* Exercise instructions:
Count how many lines of the data include the string "netpollGenericInit", then say that number and stop.

* Dataset records:
=== Begin Enclosure ===
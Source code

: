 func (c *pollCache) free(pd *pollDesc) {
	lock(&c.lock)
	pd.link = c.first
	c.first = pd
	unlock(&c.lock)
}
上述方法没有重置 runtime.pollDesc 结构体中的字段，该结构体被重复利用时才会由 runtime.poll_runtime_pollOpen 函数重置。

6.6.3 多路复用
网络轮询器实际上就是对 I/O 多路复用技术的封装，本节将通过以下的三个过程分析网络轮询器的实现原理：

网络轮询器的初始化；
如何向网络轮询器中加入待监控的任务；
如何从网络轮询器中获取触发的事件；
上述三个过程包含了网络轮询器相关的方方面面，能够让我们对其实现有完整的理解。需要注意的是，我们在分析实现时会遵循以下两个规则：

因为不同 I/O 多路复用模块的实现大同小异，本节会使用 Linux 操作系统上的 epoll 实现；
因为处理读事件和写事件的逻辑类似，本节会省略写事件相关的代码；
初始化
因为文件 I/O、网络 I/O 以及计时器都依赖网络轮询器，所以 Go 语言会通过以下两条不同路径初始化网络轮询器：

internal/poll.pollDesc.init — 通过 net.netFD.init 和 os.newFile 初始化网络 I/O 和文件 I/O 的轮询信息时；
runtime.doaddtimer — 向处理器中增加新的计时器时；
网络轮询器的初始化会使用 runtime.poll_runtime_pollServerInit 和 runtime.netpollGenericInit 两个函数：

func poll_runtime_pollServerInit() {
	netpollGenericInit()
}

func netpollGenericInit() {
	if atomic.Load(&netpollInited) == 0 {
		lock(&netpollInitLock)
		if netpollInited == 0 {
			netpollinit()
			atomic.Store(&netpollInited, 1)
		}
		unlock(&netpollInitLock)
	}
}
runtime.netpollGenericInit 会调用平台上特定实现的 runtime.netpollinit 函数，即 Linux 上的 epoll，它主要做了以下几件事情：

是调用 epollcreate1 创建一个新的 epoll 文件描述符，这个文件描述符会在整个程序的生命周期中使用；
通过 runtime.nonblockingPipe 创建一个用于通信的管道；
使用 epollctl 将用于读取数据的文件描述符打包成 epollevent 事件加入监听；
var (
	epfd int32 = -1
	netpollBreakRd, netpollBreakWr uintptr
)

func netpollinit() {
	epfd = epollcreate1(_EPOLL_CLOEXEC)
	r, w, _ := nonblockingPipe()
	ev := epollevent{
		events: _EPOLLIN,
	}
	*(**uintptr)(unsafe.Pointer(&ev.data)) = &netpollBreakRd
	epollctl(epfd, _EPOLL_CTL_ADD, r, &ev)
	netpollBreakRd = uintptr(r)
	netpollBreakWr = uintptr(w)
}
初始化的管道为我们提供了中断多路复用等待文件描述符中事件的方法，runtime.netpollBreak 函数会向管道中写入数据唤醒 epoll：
=== End Enclosure ===
* Result:
4